Признавая совершенно справедливым утверждение Т.А. Бек, что Окуджава «мыслил и страдал - жанрами, к которым относился весьма сознательно и даже, при всей лирической первозданности, филологично»3, мы должны выделить элегию и в том отношении, что противоречивая репутация жанра активизирует диалог с традицией: «“Элегическое” отношение к миру - и самое близкое лирике как виду искусства, и в то же время самое спорное с общечеловеческой точки зрения»; поэты ХХ века, по наблюдениям А. Архангельского, стремятся тем или иным способом «перебороть ограниченность элегического уныния»4. Этот парадокс оказался в высшей степени плодотворным для жанровых поисков Окуджавы. Мы позволим себе остановиться на одном стихотворении, поэтику которого определяет своеобразный конфликт пост-элегического видения и «вечных» качеств жанра, рассмотрев также его контекст. Опубликовано в книге «Посвящается вам» (1988):
С последней каланчи, в Сокольниках стоящей,
никто не смотрит вдаль на горизонт горящий,
никто не смотрит вдаль, все опускают взор.
На пенсии давно усатый брандмайор.
Каланча - видимый анахронизм, нелепость на фоне обновляющейся Москвы. Подобно реалии в пейзаже, слово в стихе буквально выпирает, торчит напоказ, отзываясь чужеродным, при общей печальной тональности, комизмом: это лексика детской дразнилки или стихотворного рассказа для детей, заставляющая вспомнить михалковского «дядю Степу по прозванью каланча», «На площади базарной, На каланче пожарной...» Маршака; и усатый брандмайор явно ведет происхождение от картинного героя «в медной каске лучезарной» («Пожар» Маршака). Таким образом, довоенное прошлое города и детство лирического героя предстают достоянием жанра «упраздненного», навсегда оставленного за возрастной чертой. Московский ностальгический миф служит поводом для рефлексии другого порядка.
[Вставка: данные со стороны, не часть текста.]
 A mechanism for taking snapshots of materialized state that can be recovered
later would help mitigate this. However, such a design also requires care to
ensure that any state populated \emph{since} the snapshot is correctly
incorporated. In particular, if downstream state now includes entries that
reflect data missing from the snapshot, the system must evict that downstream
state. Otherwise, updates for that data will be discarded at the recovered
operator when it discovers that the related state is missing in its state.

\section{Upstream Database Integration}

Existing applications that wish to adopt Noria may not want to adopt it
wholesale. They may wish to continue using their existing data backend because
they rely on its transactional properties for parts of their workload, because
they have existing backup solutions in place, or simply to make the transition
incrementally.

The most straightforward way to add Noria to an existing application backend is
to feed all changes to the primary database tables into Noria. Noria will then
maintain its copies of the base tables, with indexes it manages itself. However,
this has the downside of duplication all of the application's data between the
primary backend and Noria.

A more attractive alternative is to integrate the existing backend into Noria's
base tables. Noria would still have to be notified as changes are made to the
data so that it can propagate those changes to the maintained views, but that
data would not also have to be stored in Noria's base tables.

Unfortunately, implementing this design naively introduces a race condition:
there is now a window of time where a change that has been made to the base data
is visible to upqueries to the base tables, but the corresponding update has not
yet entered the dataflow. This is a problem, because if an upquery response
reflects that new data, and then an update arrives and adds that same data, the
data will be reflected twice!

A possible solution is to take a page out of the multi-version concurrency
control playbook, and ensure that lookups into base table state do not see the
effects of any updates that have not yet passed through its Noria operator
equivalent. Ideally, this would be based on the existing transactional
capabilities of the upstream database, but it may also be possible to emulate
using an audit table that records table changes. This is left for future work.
Жанровые координаты намечены прежде всего архаичной стиховой формой. Окуджава на редкость последовательно выдерживает принципы александрийского стиха: шестистопный ямб с отчетливой цезурой на третьей стопе (клаузулы левого полустишия - исключительно мужские); парная рифмовка, правильное чередование двустиший с женскими и мужскими клаузулами. Лишь деление на строфы (при тематическом единстве зарифмованных строк) дает отступление от канона, впрочем, довольно привычное.
Не связанный изначально с определенным жанром, «самый универсальный размер русской поэзии XVIII века»5, шестистопный ямб (александрийский стих, в частности) обретает элегическую репутацию с течением времени6 и упрочивает ее в поэзии ХХ в. Александр Кушнер, постоянный собеседник Окуджавы в интересующий нас период7, использует «александрины» как историческую форму для «отвердевшего» содержания кладбищенской элегии:
Кладбищенских стихов тяжелое паренье.
Под рифму легче спать. Упреки, наставленья:
«Спи...» Или: «Отдыхай... Зачем от нас ушел?»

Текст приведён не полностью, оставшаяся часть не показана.